Sunday, July 03, 2005
Awal Sebuah Perjalanan
Semilir udara pagi terasa sejuk mengalir di kedua belah sayapku. Kusapa mentari yang mulai malu-malu menyinarkan cahayanya.
"Hai sang surya, bagaimana dengan istirahatmu tadi malam?"
"Istirahat? Ah sahabatku, aku tidak mengenal kata istirahat. Bila aku beristirahat kehidupan akan berhenti di bumi. Mungkin suatu hari nanti aku bakal beristirahat, tapi tidak sekarang" ujar mentari lembut.
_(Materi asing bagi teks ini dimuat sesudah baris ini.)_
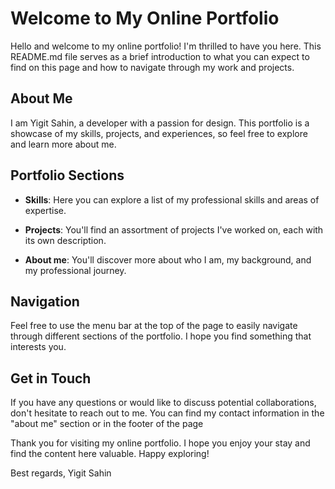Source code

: ﻿# Welcome to My Online Portfolio

Hello and welcome to my online portfolio! I'm thrilled to have you here. This README.md file serves as a brief introduction to what you can expect to find on this page and how to navigate through my work and projects.

## About Me
I am Yigit Sahin, a developer with a passion for design. This portfolio is a showcase of my skills, projects, and experiences, so feel free to explore and learn more about me.

## Portfolio Sections
- **Skills**: Here you can explore a list of my professional skills and areas of expertise.
  
- **Projects**: You'll find an assortment of projects I've worked on, each with its own description.

- **About me**: You'll discover more about who I am, my background, and my professional journey. 

## Navigation
Feel free to use the menu bar at the top of the page to easily navigate through different sections of the portfolio. I hope you find something that interests you.

## Get in Touch
If you have any questions or would like to discuss potential collaborations, don't hesitate to reach out to me. You can find my contact information in the "about me" section or in the footer of the page

Thank you for visiting my online portfolio. I hope you enjoy your stay and find the content here valuable. Happy exploring!

Best regards,
Yigit Sahin
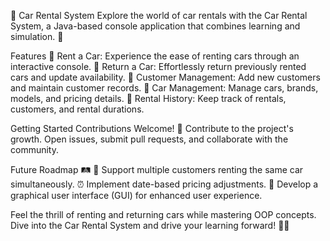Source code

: 🚗 Car Rental System
Explore the world of car rentals with the Car Rental System, a Java-based console application that combines learning and simulation. 🌟

Features
🚀 Rent a Car: Experience the ease of renting cars through an interactive console. 🔁 Return a Car: Effortlessly return previously rented cars and update availability. 👥 Customer Management: Add new customers and maintain customer records. 🚗 Car Management: Manage cars, brands, models, and pricing details. 📝 Rental History: Keep track of rentals, customers, and rental durations.

Getting Started
Contributions Welcome! 🎉
Contribute to the project's growth. Open issues, submit pull requests, and collaborate with the community.

Future Roadmap 🛤️
🤝 Support multiple customers renting the same car simultaneously. ⏰ Implement date-based pricing adjustments. 🎨 Develop a graphical user interface (GUI) for enhanced user experience.

Feel the thrill of renting and returning cars while mastering OOP concepts. Dive into the Car Rental System and drive your learning forward! 🚗💨
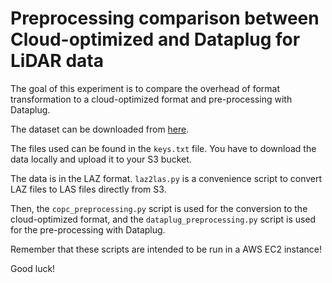 # Preprocessing comparison between Cloud-optimized and Dataplug for LiDAR data

The goal of this experiment is to compare the overhead of format transformation to a cloud-optimized format and pre-processing with Dataplug.

The dataset can be downloaded from [here](https://rockyweb.usgs.gov/vdelivery/Datasets/Staged/Elevation/LPC/Projects/CA_YosemiteNP_2019_D19/CA_YosemiteNP_2019/).

The files used can be found in the `keys.txt` file. You have to download the data locally and upload it to your S3 bucket.

The data is in the LAZ format. `laz2las.py` is a convenience script to convert LAZ files to LAS files directly from S3.

Then, the `copc_preprocessing.py` script is used for the conversion to the cloud-optimized format, and the `dataplug_preprocessing.py` script is used for the pre-processing with Dataplug.

Remember that these scripts are intended to be run in a AWS EC2 instance!

Good luck!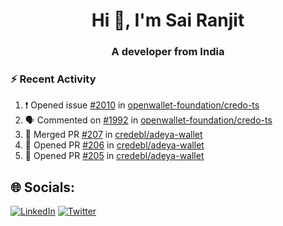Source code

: <h1 align="center">Hi 👋, I'm Sai Ranjit</h1>
<h3 align="center">A developer from India</h3>

### :zap: Recent Activity

<!--START_SECTION:activity-->
1. ❗ Opened issue [#2010](https://github.com/openwallet-foundation/credo-ts/issues/2010) in [openwallet-foundation/credo-ts](https://github.com/openwallet-foundation/credo-ts)
2. 🗣 Commented on [#1992](https://github.com/openwallet-foundation/credo-ts/issues/1992#issuecomment-2273891831) in [openwallet-foundation/credo-ts](https://github.com/openwallet-foundation/credo-ts)
3. 🎉 Merged PR [#207](https://github.com/credebl/adeya-wallet/pull/207) in [credebl/adeya-wallet](https://github.com/credebl/adeya-wallet)
4. 💪 Opened PR [#206](https://github.com/credebl/adeya-wallet/pull/206) in [credebl/adeya-wallet](https://github.com/credebl/adeya-wallet)
5. 💪 Opened PR [#205](https://github.com/credebl/adeya-wallet/pull/205) in [credebl/adeya-wallet](https://github.com/credebl/adeya-wallet)
<!--END_SECTION:activity-->

## 🌐 Socials:
[![LinkedIn](https://img.shields.io/badge/LinkedIn-%230077B5.svg?logo=linkedin&logoColor=white)](https://linkedin.com/in/sairanjit) [![Twitter](https://img.shields.io/badge/Twitter-%231DA1F2.svg?logo=Twitter&logoColor=white)](https://twitter.com/sairanjit_) 

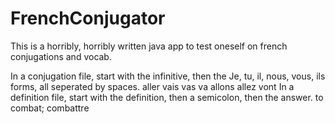 FrenchConjugator
================

This is a horribly, horribly written java app to test oneself on french conjugations and vocab.

In a conjugation file, start with the infinitive, then the Je, tu, il, nous, vous, ils forms, all seperated by spaces.
aller vais vas va allons allez vont 
In a definition file, start with the definition, then a semicolon, then the answer.
to combat; combattre

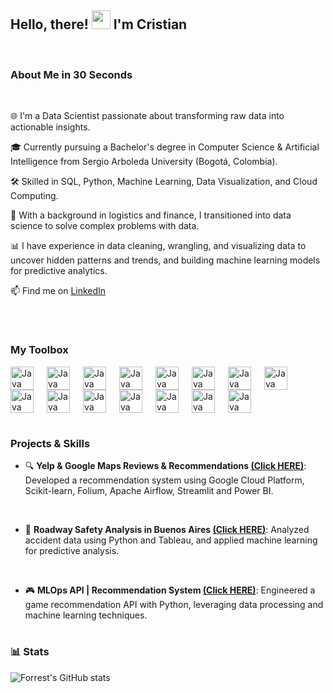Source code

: 
## Hello, there! <img src="https://raw.githubusercontent.com/MartinHeinz/MartinHeinz/master/wave.gif" width="30px"> I'm Cristian
 <br />

### About Me in 30 Seconds

<br />

🌐 I'm a Data Scientist passionate about transforming raw data into actionable insights.


🎓 Currently pursuing a Bachelor's degree in Computer Science & Artificial Intelligence from Sergio Arboleda University (Bogotá, Colombia).

 
 
🛠️ Skilled in SQL, Python, Machine Learning, Data Visualization, and Cloud Computing.


 
🚚 With a background in logistics and finance, I transitioned into data science to solve complex problems with data.

 
📊 I have experience in data cleaning, wrangling, and visualizing data to uncover hidden patterns and trends, and building machine learning models for predictive analytics.

📫 Find me on [LinkedIn](https://www.linkedin.com/in/cristian-barreto13/)

 <br />

#
### My Toolbox
<img align="left" alt="Java" width="37px" style="padding-right:18px;" src="https://cdn.jsdelivr.net/gh/devicons/devicon@latest/icons/python/python-original.svg" />
<img align="left" alt="Java" width="37px" style="padding-right:18px;" src="https://cdn.jsdelivr.net/gh/devicons/devicon@latest/icons/mysql/mysql-original-wordmark.svg" />
<img align="left" alt="Java" width="37px" style="padding-right:18px;" src="https://cdn.jsdelivr.net/gh/devicons/devicon@latest/icons/postgresql/postgresql-original.svg" />
<img align="left" alt="Java" width="37px" style="padding-right:18px;" src="https://cdn.jsdelivr.net/gh/devicons/devicon@latest/icons/git/git-original.svg" />
<img align="left" alt="Java" width="37px" style="padding-right:18px;" src="https://cdn.jsdelivr.net/gh/devicons/devicon@latest/icons/tensorflow/tensorflow-original.svg" />
<img align="left" alt="Java" width="37px" style="padding-right:18px;" src="https://cdn.jsdelivr.net/gh/devicons/devicon@latest/icons/pytorch/pytorch-original.svg" />
<img align="left" alt="Java" width="37px" style="padding-right:18px;" src="https://cdn.jsdelivr.net/gh/devicons/devicon@latest/icons/scikitlearn/scikitlearn-original.svg" />
<img align="left" alt="Java" width="37px" style="padding-right:18px;" src="https://cdn.jsdelivr.net/gh/devicons/devicon@latest/icons/pandas/pandas-original-wordmark.svg" />
<img align="left" alt="Java" width="37px" style="padding-right:18px;" src="https://cdn.jsdelivr.net/gh/devicons/devicon@latest/icons/apachespark/apachespark-original-wordmark.svg" />
<img align="left" alt="Java" width="37px" style="padding-right:18px;" src="https://cdn.jsdelivr.net/gh/devicons/devicon@latest/icons/docker/docker-original-wordmark.svg" />
<img align="left" alt="Java" width="37px" style="padding-right:18px;" src="https://cdn.jsdelivr.net/gh/devicons/devicon@latest/icons/hadoop/hadoop-original.svg" />
<img align="left" alt="Java" width="37px" style="padding-right:18px;" src="https://cdn.jsdelivr.net/gh/devicons/devicon@latest/icons/jupyter/jupyter-original.svg" />
<img align="left" alt="Java" width="37px" style="padding-right:18px;" src="https://cdn.jsdelivr.net/gh/devicons/devicon@latest/icons/googlecloud/googlecloud-original-wordmark.svg" />
<img align="left" alt="Java" width="37px" style="padding-right:18px;" src="https://cdn.jsdelivr.net/gh/devicons/devicon@latest/icons/apacheairflow/apacheairflow-original.svg" />
<img align="down" alt="Java" width="37px" style="padding-right:18px;" src="https://img.shields.io/badge/Tableau-E97627?style=for-the-badge&logo=Tableau&logoColor=white" />      
<br />

#

### Projects & Skills
- 🔍 **Yelp & Google Maps Reviews & Recommendations [(Click HERE)](https://github.com/Joaqrz/Proyecto_Final_Yelp)**:  Developed a recommendation system using Google Cloud Platform, Scikit-learn, Folium, Apache Airflow, Streamlit and Power BI. 
 <br />

- 🚦 **Roadway Safety Analysis in Buenos Aires [(Click HERE)](https://github.com/CristianBarreto08/Buenos-Aires-Road-Safety-Data-Analysis)**: Analyzed accident data using Python and Tableau, and applied machine learning for predictive analysis.
 <br />
  
- 🎮 **MLOps API | Recommendation System [(Click HERE)](https://github.com/CristianBarreto08/Steam-Game-Recommender-MLOps-Project)**: Engineered a game recommendation API with Python, leveraging data processing and machine learning techniques.


#

### 📊 Stats
![Forrest's GitHub stats](https://github-readme-stats.vercel.app/api?username=CristianBarreto08&show_icons=true&theme=gruvbox)

<br />

#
"O begitukah?" sahutku, sejujurnya aku tidak mengerti apa yang dikatakannya.
"Sudahlah sahabatku, tidak usah dipikirkan" katanya sambil tersenyum lembut, mengerti dengan kebingunganku.
"Maafkan aku, aku memang tidak paham dengan ucapanmu. Yang aku tahu tanpa dirimu pohon-pohon tidak dapat tumbuh, bunga-bunga tidak akan mekar, buah pun tidak akan ada. Dan aku tidak dapat makan. Aku mengerti tanpa dirimu, kami tiada."
"Hmm, bagus, rupanya sahabatku ini seorang pemikir juga" sahut mentari dengan senyumnya.
"Tidak, aku hanya melihat apa yang terjadi di sekitarku saja" jawabku.
"Ya, bagus untukmu" sahut mentari lagi.
"Tapi aku tidak mengerti kenapa engkau bilang tidak pernah beristirahat. Benarkah itu? Aku rasa setiap makhluk pasti membutuhkan istirahat"
"Haha, rupanya rasa ingin tahumu besar juga. Hmm, anggap saja waktu istirahatku masih amat sangat lama. Waktuku berbeda dengan dirimu sahabat" jawabnya tetap penuh teka-teki.
"Ya, aku tetap tidak paham, tapi aku juga sedang tidak ingin banyak berpikir, sudahlah. Aku hanya ingin menikmati suasana pagi ini" jawabku. Pagi ini memang aku tidak ingin sudah harus banyak berpikir, aku hanya ingin menikmati suasana saja.
"Bagus untukmu" katanya sambil tersenyum. "Banyak makhluk yang selalu berpikir sepanjang hidupnya, tapi tidak pernah berhenti sejenak saja untuk merasakan dan menikmati keajaiban yang ada di sekitarnya. Ambil dan gunakan waktumu, karena bila tidak dia akan lewat begitu saja"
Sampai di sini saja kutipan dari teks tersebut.